Lokalizacja: Podkarpacie

Re: O zielonych pokojach, kocich łapach i mowie polskiej, cz.7

Post »

Jagi, fajnego masz tego filozofa ;:306 Zawsze popraw ci humor :lol: Mam wrażenie, że to taki typ człowieka, który ma wielkie chęci czynu, ale wiecznie cały świat stoi mu na drodze ;:224
O suchym lecie to ja nawet nie chcę słyszeć. Syczącej kobry nie posiadam na wyposażeniu, a miejską wodę taszczę konewkami. Celowo dodałam tą miejska, bo w ubiegłym roku dowiedziałam się, że gdzieś w okolicach jednego z narożników domu jest zakopana studnia, która w największe susze miała zawsze czystą, zdatną do picia wodę. Niestety naście lat temu teściowie stwierdzili, że nikt jej nie używa, przecież w kranach jest miejska woda, a studnia wygląda.. delikatnie mówiąc, nieefektownie, więc obkopano całość, przycięto betonowe kręgi, nałożono pokrywę i przywalono około pół metrową warstwą ziemi.. Tłumaczę mężowi, ze warto taką studnię znaleźć i podpiąć kobrę. Nie dość, że podlewanie będzie całkowicie darmowe to jeszcze o ileż lżej dla mojego kręgosłupa :roll:
Jagi, wisteria przepiękna ;:167 to nie jest chyba ta tradycyjna (?) odmiana..
April
Przyjaciel Forum - gold
Przyjaciel Forum - gold
Posty: 7817
Od: 8 lut 2012, o 12:22
Opryskiwacze MAROLEX: 1 szt.
Lokalizacja: mazowsze

Re: O zielonych pokojach, kocich łapach i mowie polskiej, cz.7

Post »

I teraz widok Filozofa w negliżu będzie mnie prześladował ;:223
Ale może jest jeszcze nadzieja na deszcz u ciebie? U mnie od soboty ciągle kropi. A sobota była ulewa przez wiele godzin. Straty spore, jedna gałązka nowego wiązu, składającego się z dwóch pędów. Czyli 50 % rośliny ;:306 to chyba straty katastrofalne ;:145 No i ogromny pęd, 1,5 metrowy hortensji pnącej, która raczyła zakwitnąć po niemal 4 latach od posadzenia.

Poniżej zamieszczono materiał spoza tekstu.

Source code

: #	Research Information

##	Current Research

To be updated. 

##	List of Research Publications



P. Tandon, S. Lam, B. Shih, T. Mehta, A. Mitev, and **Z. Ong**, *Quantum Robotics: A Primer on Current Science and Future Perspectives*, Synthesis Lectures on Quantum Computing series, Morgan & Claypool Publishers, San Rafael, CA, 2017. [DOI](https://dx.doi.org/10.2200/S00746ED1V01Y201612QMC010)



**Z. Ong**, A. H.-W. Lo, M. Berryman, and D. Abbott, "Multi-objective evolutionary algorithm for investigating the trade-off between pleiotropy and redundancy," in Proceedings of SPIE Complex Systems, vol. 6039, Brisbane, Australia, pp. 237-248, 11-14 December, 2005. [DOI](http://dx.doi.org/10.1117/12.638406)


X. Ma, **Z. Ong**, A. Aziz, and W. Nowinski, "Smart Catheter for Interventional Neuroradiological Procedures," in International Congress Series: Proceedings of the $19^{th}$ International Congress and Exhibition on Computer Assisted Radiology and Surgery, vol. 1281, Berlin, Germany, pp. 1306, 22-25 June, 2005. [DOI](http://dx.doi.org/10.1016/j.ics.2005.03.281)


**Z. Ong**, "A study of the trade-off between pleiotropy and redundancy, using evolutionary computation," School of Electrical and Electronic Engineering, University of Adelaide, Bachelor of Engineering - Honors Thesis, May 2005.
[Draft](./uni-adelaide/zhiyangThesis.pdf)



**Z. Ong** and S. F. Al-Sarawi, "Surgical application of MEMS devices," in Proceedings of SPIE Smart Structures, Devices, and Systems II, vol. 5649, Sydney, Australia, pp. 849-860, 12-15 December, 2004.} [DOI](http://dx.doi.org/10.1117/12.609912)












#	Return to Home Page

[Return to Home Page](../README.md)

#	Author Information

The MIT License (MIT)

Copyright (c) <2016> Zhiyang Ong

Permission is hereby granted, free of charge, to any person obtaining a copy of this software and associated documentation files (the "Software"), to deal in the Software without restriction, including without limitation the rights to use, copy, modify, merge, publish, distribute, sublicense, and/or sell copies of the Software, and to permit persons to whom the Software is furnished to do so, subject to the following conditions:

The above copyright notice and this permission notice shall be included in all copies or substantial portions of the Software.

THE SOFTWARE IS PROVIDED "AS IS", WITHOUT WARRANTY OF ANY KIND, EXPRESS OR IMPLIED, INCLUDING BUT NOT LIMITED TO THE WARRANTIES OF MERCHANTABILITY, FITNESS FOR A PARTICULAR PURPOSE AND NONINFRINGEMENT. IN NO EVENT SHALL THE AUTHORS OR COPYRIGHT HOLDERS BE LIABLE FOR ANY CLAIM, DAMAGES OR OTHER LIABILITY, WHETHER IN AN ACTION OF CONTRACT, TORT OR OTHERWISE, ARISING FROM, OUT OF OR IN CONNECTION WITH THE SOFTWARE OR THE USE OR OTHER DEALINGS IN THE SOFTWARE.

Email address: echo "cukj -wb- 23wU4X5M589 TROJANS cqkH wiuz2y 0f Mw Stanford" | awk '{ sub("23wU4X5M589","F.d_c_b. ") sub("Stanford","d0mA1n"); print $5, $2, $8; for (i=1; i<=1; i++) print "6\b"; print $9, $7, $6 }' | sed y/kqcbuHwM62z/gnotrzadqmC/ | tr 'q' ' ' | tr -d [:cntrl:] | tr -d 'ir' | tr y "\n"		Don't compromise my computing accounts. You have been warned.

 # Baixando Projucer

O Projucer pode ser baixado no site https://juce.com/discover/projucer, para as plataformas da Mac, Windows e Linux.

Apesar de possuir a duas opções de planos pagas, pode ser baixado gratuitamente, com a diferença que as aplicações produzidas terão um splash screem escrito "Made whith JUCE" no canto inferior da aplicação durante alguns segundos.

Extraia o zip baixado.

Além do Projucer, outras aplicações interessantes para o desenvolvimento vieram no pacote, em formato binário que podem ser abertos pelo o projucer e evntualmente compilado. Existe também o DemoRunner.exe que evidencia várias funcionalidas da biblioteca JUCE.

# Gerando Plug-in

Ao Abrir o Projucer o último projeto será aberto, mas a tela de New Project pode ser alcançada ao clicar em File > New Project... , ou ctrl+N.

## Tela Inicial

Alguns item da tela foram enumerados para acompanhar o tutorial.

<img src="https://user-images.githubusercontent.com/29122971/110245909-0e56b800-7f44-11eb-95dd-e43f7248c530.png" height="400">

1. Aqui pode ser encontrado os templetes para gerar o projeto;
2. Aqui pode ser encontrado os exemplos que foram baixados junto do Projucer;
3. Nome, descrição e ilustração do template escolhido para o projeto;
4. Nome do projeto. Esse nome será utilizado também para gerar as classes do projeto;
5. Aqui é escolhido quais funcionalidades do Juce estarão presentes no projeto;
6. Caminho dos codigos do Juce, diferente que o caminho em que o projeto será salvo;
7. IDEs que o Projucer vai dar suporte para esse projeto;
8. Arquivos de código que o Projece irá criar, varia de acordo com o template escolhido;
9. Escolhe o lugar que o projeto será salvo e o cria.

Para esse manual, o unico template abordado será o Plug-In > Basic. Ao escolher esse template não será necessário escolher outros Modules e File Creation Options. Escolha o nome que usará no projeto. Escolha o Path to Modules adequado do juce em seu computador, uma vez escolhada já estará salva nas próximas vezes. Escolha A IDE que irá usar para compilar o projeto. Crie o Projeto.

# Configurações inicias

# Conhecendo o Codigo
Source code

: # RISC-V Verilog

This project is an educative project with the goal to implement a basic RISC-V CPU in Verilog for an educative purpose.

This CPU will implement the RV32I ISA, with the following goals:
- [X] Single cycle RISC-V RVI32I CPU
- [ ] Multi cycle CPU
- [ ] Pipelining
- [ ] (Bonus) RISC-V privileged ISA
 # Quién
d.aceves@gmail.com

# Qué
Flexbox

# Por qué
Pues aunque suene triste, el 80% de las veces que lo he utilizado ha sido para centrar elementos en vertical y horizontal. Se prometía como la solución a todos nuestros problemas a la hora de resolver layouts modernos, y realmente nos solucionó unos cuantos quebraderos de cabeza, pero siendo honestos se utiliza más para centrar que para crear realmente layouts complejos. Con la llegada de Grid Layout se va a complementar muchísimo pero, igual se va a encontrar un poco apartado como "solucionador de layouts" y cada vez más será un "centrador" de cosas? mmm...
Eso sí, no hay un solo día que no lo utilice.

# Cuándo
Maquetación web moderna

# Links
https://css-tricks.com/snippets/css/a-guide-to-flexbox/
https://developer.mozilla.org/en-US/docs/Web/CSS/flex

Podoba mi się twoja jabłonka, ta mała, różowa. Co to za odmiana, pięknie kwitnie więc wydaje się dość odporna na tą dziwną pogodę.
Awatar użytkownika
Margo2
Przyjaciel Forum - gold
Przyjaciel Forum - gold
Posty: 25146
Od: 8 lut 2010, o 12:14
Opryskiwacze MAROLEX: 1 szt.
Lokalizacja: Płock

Re: O zielonych pokojach, kocich łapach i mowie polskiej, cz.7

Post »

I nadal nic nie spadło?
U mnie od piątku pada co jakiś czas. Jestem szczęśliwa, bo do wczoraj miałam wyłączoną studnię. I tez podlewałam niektóre rośliny, ale nie ze względu na to, że tylko one potrzebowały podlewania, ale ze względu na oszczędności wody miejskiej, bo nie mam podziału na wodę ogrodową i domową.
Ratowałam te, które już padały. No i nowo posadzone
Ale za to od dzisiaj mogę szaleć i podlewać cały ogród do woli.
Moja Minerva, chyba wygląda trochę gorzej od Twojej, bo jej żałowałam wody. Wszystkim różom żałowałam. Widać teraz, że róże już zadomowione dużo lepiej znoszą moją suszę. Mają pełno pączków. Nówki ledwo zipią.
U mnie też nagle obudziła się jedna z różyczek i wy[puściła masę nowych pędów z ziemi. Próbowałam sprawdzić skąd one wychodzą, ale ciężka sprawa. Jeśli to dziczki, to jesienią będę miała kolejne miejsce na nową różę :D
Nadal podchodzę to tego w ten sposób. Po co się martwić?
Awatar użytkownika
Ewelina7
200p
200p
Posty: 411
Od: 28 mar 2012, o 23:28
Opryskiwacze MAROLEX: więcej niż 1 szt.
Lokalizacja: Bielsko-Biała

Re: O zielonych pokojach, kocich łapach i mowie polskiej, cz.7

Post »

Jagodo,
Wpisuję się u Ciebie, wpisuję, i ani mnie z tyłu, ani z przodu? Ani chybi maj? Jak już opracowałam piękny koncept wpisu, to Ty zamieszczałaś świeżutkie wieści z Zielonych Pokoi, co samo w sobie jest i cenne i niezwykle pożądane, ale od razu moje koncepcje wysyłało do krainy niezrealizowanych pomysłów. I tak ze trzy razy. Z nadzieją na nowy wpis i wieści także z Renku usiłuję się zatem zmobilizować. Z koncepcji zostały marne wprawdzie resztki, ale?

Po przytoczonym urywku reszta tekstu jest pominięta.